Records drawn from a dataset
BEGIN
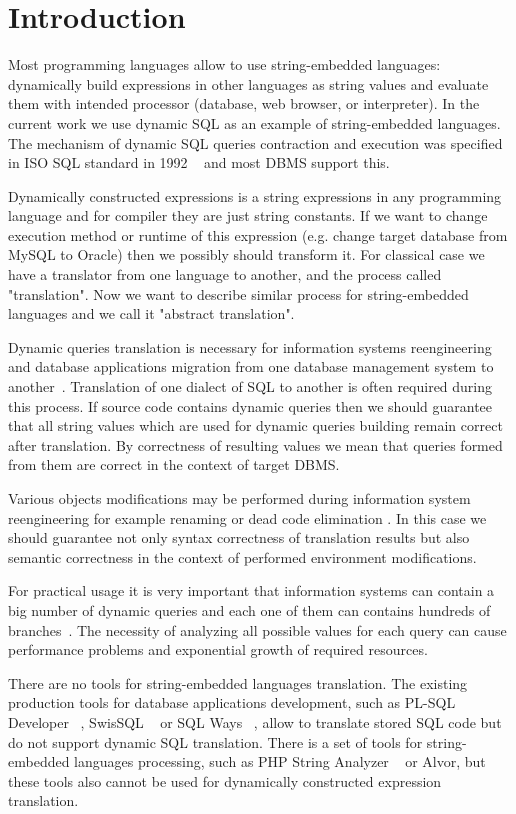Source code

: \documentclass{llncs}
\begin{document}
\section{Introduction}

Most programming languages allow to use string-embedded languages: dynamically build expressions in other languages as string values and evaluate them with intended processor (database, web browser, or interpreter). In the current work we use dynamic SQL as an example of string-embedded languages. The mechanism of dynamic SQL queries contraction and execution was specified in ISO SQL standard in 1992 ~\cite{ISO} and most DBMS support this. 

Dynamically constructed expressions is a string expressions in any programming language and for compiler they are just string constants. If we want to change execution method or runtime of this expression (e.g. change target database from MySQL to Oracle) then we possibly should transform it. For classical case we have a translator from one language to another, and the process called "translation". Now we want to describe similar process for string-embedded languages and we call it "abstract translation".

Dynamic queries translation is necessary for information systems reengineering and database applications migration from one database management system to another~\cite{NetDbTransform}. Translation of one dialect of SQL to another is often required during this process. If source code contains dynamic queries then we should guarantee that all string values which are used for dynamic queries building remain correct after translation. By correctness of resulting values we mean that queries formed from them are correct in the context of target DBMS.
 
Various objects modifications may be performed during information system reengineering for example renaming or dead code elimination . In this case we should guarantee not only syntax correctness of translation results but also semantic correctness in the context of performed environment modifications. 

For practical usage it is very important that information systems can contain a big number of dynamic queries and each one of them can contains hundreds of branches~\cite{TiunovaUIInt}. The necessity of analyzing all possible values for each query can cause  performance problems and exponential growth of required resources.

There are no tools for string-embedded languages translation. The existing production tools for database applications development, such as PL-SQL Developer ~\cite{PLSQL}, SwisSQL ~\cite{SwissSQL} or SQL Ways ~\cite{SQLWays}, allow to translate stored SQL code but do not support dynamic SQL translation. There is a set of tools for string-embedded languages processing, such as PHP String Analyzer ~\cite{PHPSA} or Alvor, but these tools also cannot be used for dynamically constructed expression translation.
\end{document}
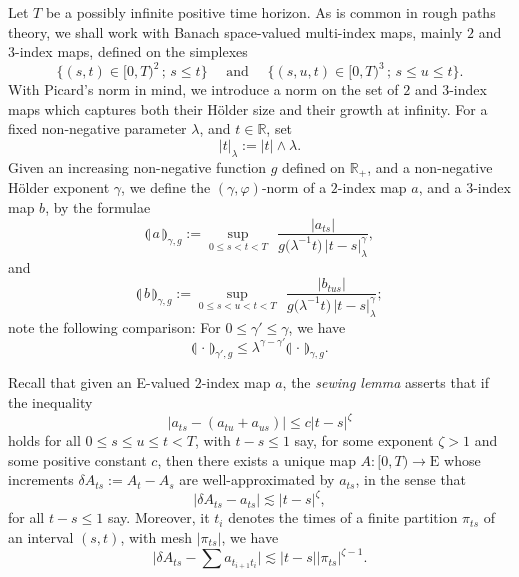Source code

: \documentclass[11pt,a4paper]{amsart}
\newcommand{\RR}{\mathbb{R}}  \newcommand{\CC}{\mathbb{C}}  \newcommand{\LL}{\mathbb{L}}  \newcommand{\WW}{\mathbb{W}}
\renewcommand{\leq}{\leqslant}
\newcommand{\ssk}{\smallskip}
\numberwithin{equation}{section} %
\begin{document}
Let $T$ be a possibly infinite positive time horizon. As is common in rough paths theory, we shall work with Banach space-valued multi-index maps, mainly $2$ and $3$-index maps, defined on the simplexes
$$
\Big\{(s,t)\in [0,T)^2\,;\,s\leq t\Big\}\quad \textrm{ and } \quad \Big\{(s,u,t)\in [0,T)^3\,;\,s\leq u\leq t\Big\}.
$$
With Picard's norm in mind, we introduce a norm on the set of $2$ and $3$-index maps which captures both their H\"older size and their growth at infinity. For a fixed non-negative parameter $\lambda$, and $t\in\RR$, set
$$
|t|_\lambda := |t|\wedge\lambda.
$$
Given an increasing non-negative function $g$ defined on $\RR_+$, and a non-negative H\"older exponent $\gamma$, we define the $(\gamma,\varphi)$-norm of a $2$-index map $a$, and a $3$-index map $b$, by the formulae
$$
\llparenthesis\, a \,\rrparenthesis_{\gamma,g} := \underset{0\leq s<t<T}{\sup}\;\,\frac{\big| a_{ts}\big|}{g\big(\lambda^{-1} t\big)\,|t-s|_\lambda^\gamma},
$$
and 
$$
\llparenthesis\, b \,\rrparenthesis_{\gamma,g} := \underset{0\leq s< u<t<T}{\sup}\;\,\frac{\big| b_{tus}\big|}{g\big(\lambda^{-1} t\big)\,|t-s|_\lambda^\gamma};
$$
note the following comparison: For $0\leq \gamma'\leq \gamma$, we have
\begin{equation}
\label{EqComparisonNorms}
\llparenthesis\, \cdot \,\rrparenthesis_{\gamma',g} \leq \lambda^{\gamma-\gamma'} \llparenthesis\, \cdot \,\rrparenthesis_{\gamma,g}.
\end{equation}

\ssk

Recall that given an E-valued $2$-index map $a$, the \textit{sewing lemma} \cite{Gubinelli04, FdlP} asserts that if the inequality
\begin{equation}
\label{EqAlmostAdditivity}
\big| a_{ts} - (a_{tu}+a_{us})\big| \leq c|t-s|^\zeta
\end{equation}
holds for all $0\leq s\leq u\leq t<T$, with $t-s\leq 1$ say, for some exponent $\zeta>1$ and some positive constant $c$, then there exists a unique map $A : [0,T)\rightarrow \textrm{E}$ whose increments $\delta A_{ts} := A_t-A_s$ are well-approximated by $a_{ts}$, in the sense that 
$$
\big|\delta A_{ts} - a_{ts} \big| \lesssim |t-s|^\zeta,
$$
for all $t-s\leq 1$ say. Moreover, it $t_i$ denotes the times of a finite partition $\pi_{ts}$ of an interval $(s,t)$, with mesh $\big|\pi_{ts}\big|$, we have
\begin{equation}
\label{EqEstimateAlmostAdditiveFunctional}
\big|\delta A_{ts} - \sum a_{t_{i+1}t_i}\big| \lesssim |t-s|\big|\pi_{ts}\big|^{\zeta-1}.
\end{equation}
\end{document}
END
The answer must consist only of the lines from the beginning of the entries above through the line that holds "Dynamically constructed expressions", reproduced exactly and without pictures.

Source code

: \documentclass{llncs}
\begin{document}
\section{Introduction}

Most programming languages allow to use string-embedded languages: dynamically build expressions in other languages as string values and evaluate them with intended processor (database, web browser, or interpreter). In the current work we use dynamic SQL as an example of string-embedded languages. The mechanism of dynamic SQL queries contraction and execution was specified in ISO SQL standard in 1992 ~\cite{ISO} and most DBMS support this. 

Dynamically constructed expressions is a string expressions in any programming language and for compiler they are just string constants. If we want to change execution method or runtime of this expression (e.g. change target database from MySQL to Oracle) then we possibly should transform it. For classical case we have a translator from one language to another, and the process called "translation". Now we want to describe similar process for string-embedded languages and we call it "abstract translation".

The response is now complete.